The compensation the company pays to business partners who are also executives is often a major sore point among them.  The majority owner is frequently viewed as being overpaid by the minority members.  And in some cases, the majority owner feels like the minority owner-employees are receiving too much compensation for providing too little value to the company.   In addition, once these strong resentments have built up over time, it may not be possible to resolve the difference of views in a way that can avoid a Business Divorce.

An effective way to head off this problem is to establish both a compensation formula at the start of the relationship for top executives and to provide a mechanism for adjustments to be made over time based on professional input from an objective compensation expert.  As with a dividend plan, adopting a compensation formula will not be simple or easy to implement.  The effort that is required to put a compensation plan in place, however, will require the partners to participate in a meaningful discussion of their expected compensation levels, as well as their expectations for the performance necessary to receive the desired level of compensation.

Annual Business Valuation Reports

The desire for a long-term return is the primary reason that people create and invest in private companies – building or supporting a business that achieves significant value which can ultimately be realized at some point in the future.  The question posed therefore seems simple – what is the business worth?  Unfortunately, partners’ perspectives on the value of their jointly-owned private company often include subjective aspects that lead to widely varying views about its true value. These valuation disparities only become more pronounced over time and can cause a partner to head for the exit and result in a major (and expensive) legal fight over valuation.

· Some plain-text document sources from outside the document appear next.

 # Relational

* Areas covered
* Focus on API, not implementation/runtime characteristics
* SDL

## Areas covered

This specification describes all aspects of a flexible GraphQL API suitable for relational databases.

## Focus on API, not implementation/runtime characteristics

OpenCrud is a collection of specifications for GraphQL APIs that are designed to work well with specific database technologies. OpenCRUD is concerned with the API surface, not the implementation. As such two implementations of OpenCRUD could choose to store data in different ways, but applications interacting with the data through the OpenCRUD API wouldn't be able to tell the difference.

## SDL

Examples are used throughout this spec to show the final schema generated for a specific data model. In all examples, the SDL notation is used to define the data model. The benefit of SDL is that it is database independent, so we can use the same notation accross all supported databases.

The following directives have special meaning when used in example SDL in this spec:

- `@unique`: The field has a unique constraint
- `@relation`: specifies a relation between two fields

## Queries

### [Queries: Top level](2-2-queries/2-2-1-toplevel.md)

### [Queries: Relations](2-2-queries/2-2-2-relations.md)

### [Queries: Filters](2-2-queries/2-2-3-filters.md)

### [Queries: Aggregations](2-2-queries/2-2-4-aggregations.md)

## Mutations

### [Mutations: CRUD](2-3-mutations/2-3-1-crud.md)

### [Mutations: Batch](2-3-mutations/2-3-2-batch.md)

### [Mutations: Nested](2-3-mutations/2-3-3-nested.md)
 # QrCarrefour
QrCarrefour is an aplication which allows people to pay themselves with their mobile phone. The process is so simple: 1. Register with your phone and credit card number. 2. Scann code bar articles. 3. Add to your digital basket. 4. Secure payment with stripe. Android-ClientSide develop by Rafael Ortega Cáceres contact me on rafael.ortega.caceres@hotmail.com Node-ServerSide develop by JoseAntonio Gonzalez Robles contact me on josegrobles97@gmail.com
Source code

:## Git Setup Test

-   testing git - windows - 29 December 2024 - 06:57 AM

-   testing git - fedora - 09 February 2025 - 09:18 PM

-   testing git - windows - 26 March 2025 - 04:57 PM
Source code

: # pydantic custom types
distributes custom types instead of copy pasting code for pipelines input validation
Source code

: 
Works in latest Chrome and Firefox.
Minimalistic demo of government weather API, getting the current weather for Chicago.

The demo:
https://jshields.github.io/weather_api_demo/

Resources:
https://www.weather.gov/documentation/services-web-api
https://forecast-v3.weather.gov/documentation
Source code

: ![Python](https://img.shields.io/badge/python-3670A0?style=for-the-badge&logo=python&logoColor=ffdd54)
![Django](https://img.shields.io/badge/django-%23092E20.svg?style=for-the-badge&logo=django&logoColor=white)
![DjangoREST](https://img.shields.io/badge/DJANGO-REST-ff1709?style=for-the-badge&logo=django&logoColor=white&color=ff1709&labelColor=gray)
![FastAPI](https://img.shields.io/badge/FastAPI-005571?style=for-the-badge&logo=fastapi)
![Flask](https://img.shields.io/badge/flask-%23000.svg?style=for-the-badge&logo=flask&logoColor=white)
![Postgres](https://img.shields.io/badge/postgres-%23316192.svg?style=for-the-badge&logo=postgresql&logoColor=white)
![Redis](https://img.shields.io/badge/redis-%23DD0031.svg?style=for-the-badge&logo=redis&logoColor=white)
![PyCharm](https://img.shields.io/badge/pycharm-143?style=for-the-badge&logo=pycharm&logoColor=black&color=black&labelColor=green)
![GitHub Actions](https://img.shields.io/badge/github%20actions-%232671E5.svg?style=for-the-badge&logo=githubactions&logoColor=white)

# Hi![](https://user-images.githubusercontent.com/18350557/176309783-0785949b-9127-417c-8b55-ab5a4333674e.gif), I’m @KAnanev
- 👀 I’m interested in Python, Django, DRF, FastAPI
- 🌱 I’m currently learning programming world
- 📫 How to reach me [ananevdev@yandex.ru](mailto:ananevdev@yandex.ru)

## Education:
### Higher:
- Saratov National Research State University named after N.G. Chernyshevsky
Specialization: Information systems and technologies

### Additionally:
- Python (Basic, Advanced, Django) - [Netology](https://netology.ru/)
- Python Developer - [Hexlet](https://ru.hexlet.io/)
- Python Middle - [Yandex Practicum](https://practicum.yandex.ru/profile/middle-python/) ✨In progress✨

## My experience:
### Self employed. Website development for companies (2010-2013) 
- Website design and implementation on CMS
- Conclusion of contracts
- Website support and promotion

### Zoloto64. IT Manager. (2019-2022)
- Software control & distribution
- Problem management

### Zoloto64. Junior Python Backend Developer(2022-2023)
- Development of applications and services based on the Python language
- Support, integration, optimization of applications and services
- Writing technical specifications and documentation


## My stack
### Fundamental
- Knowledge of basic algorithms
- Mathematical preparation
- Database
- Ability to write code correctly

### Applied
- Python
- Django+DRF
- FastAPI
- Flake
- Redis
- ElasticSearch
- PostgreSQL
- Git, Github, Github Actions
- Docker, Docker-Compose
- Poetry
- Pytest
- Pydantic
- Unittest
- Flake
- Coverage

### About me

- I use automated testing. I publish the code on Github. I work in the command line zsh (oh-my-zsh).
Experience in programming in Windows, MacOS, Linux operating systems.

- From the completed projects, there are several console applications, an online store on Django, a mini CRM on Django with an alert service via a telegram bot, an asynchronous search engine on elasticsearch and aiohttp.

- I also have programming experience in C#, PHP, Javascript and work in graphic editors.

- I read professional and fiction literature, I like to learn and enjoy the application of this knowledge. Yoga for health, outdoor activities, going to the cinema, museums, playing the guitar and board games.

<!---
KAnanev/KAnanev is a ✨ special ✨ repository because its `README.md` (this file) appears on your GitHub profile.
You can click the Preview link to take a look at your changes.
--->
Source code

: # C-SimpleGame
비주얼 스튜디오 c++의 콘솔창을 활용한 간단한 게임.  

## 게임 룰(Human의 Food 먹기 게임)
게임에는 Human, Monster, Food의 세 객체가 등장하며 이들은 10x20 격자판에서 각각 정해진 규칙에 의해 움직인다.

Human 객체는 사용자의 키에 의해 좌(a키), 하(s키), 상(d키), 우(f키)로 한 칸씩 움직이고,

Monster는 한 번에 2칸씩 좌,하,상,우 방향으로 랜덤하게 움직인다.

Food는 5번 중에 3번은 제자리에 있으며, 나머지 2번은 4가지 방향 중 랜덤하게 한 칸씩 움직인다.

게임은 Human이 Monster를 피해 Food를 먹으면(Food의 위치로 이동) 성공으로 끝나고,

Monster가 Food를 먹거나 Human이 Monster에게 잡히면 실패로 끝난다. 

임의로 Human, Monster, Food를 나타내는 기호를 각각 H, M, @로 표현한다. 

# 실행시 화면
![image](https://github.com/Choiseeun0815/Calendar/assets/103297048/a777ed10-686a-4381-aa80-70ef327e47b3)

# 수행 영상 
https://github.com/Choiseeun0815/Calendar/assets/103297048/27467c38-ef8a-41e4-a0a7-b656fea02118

The solution is to pre-empt the valuation fight.  Specifically, if the company obtains an annual valuation as of December 31 each year from an outside, independent valuation firm, the existence of these periodic valuation reports from a neutral expert sharply reduces if it does not eliminate the huge variance between partners’ views on the company’s value.  If all partners in the business have an accepted value of the company, they don’t need to file suit to determine the value of their interest in the business.  These valuation reports will therefore help avoid conflicts between the partners and may stave off a Business Divorce.

Conclusion

With marital divorce rates either at or exceeding 50%, it is hardly surprising that business partners also find it difficult to maintain long-term relationships in their companies.  And just as disagreements over finances are a primary cause of marital divorce, business partners also frequently have conflicts over the way that the company spends and allocates available funds.  For this reason, we are strong advocates for business partners to engage in pre-planning with a focus on financial

Business partners who consider, develop and implement plans to handle distributions, executive compensation and valuation of the company have created a far stronger prospect for achieving long-term success for themselves and for the business as a whole.  These proposals, if implemented are not without cost, but in comparison to the legal and collateral costs of a hostile Business Divorce, these proposals provide an excellent value proposition for business partners and for their companies.